Input for this task START

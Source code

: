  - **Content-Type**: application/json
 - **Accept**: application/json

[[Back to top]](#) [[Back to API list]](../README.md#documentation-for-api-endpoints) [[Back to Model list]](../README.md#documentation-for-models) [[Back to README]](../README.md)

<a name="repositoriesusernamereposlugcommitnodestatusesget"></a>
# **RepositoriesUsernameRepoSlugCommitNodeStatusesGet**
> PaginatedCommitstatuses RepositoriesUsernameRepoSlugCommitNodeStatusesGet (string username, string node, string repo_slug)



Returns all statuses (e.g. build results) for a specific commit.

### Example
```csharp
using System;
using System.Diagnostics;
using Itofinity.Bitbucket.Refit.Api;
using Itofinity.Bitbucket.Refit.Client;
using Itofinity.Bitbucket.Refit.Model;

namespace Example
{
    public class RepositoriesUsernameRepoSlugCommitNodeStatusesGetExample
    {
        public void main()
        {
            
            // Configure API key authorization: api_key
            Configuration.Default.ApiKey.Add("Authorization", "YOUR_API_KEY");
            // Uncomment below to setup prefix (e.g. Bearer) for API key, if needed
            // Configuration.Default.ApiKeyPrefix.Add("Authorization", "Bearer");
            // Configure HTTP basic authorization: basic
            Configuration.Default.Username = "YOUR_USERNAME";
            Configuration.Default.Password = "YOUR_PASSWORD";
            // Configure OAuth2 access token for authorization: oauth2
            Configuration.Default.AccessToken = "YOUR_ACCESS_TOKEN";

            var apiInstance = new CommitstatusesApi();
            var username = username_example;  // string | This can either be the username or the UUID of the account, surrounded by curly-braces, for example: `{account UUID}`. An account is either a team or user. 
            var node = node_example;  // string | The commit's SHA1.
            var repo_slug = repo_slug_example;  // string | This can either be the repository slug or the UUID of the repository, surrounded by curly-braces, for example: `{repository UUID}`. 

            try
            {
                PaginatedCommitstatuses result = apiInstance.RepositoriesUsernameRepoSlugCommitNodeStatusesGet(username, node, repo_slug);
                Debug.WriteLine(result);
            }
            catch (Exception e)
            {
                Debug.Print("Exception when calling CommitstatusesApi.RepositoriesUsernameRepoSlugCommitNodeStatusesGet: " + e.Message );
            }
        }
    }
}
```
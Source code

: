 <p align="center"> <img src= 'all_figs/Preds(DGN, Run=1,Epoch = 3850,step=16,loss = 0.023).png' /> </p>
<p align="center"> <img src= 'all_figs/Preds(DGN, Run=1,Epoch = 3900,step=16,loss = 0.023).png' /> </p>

Input for this task END

What you will do:
All of the entries above need to be retyped exactly.

Task result:
Source code

:  - **Content-Type**: application/json
 - **Accept**: application/json

[[Back to top]](#) [[Back to API list]](../README.md#documentation-for-api-endpoints) [[Back to Model list]](../README.md#documentation-for-models) [[Back to README]](../README.md)

<a name="repositoriesusernamereposlugcommitnodestatusesget"></a>
# **RepositoriesUsernameRepoSlugCommitNodeStatusesGet**
> PaginatedCommitstatuses RepositoriesUsernameRepoSlugCommitNodeStatusesGet (string username, string node, string repo_slug)



Returns all statuses (e.g. build results) for a specific commit.

### Example
```csharp
using System;
using System.Diagnostics;
using Itofinity.Bitbucket.Refit.Api;
using Itofinity.Bitbucket.Refit.Client;
using Itofinity.Bitbucket.Refit.Model;

namespace Example
{
    public class RepositoriesUsernameRepoSlugCommitNodeStatusesGetExample
    {
        public void main()
        {
            
            // Configure API key authorization: api_key
            Configuration.Default.ApiKey.Add("Authorization", "YOUR_API_KEY");
            // Uncomment below to setup prefix (e.g. Bearer) for API key, if needed
            // Configuration.Default.ApiKeyPrefix.Add("Authorization", "Bearer");
            // Configure HTTP basic authorization: basic
            Configuration.Default.Username = "YOUR_USERNAME";
            Configuration.Default.Password = "YOUR_PASSWORD";
            // Configure OAuth2 access token for authorization: oauth2
            Configuration.Default.AccessToken = "YOUR_ACCESS_TOKEN";

            var apiInstance = new CommitstatusesApi();
            var username = username_example;  // string | This can either be the username or the UUID of the account, surrounded by curly-braces, for example: `{account UUID}`. An account is either a team or user. 
            var node = node_example;  // string | The commit's SHA1.
            var repo_slug = repo_slug_example;  // string | This can either be the repository slug or the UUID of the repository, surrounded by curly-braces, for example: `{repository UUID}`. 

            try
            {
                PaginatedCommitstatuses result = apiInstance.RepositoriesUsernameRepoSlugCommitNodeStatusesGet(username, node, repo_slug);
                Debug.WriteLine(result);
            }
            catch (Exception e)
            {
                Debug.Print("Exception when calling CommitstatusesApi.RepositoriesUsernameRepoSlugCommitNodeStatusesGet: " + e.Message );
            }
        }
    }
}
```
Source code

: <p align="center"> <img src= 'all_figs/Preds(DGN, Run=1,Epoch = 3850,step=16,loss = 0.023).png' /> </p>
<p align="center"> <img src= 'all_figs/Preds(DGN, Run=1,Epoch = 3900,step=16,loss = 0.023).png' /> </p>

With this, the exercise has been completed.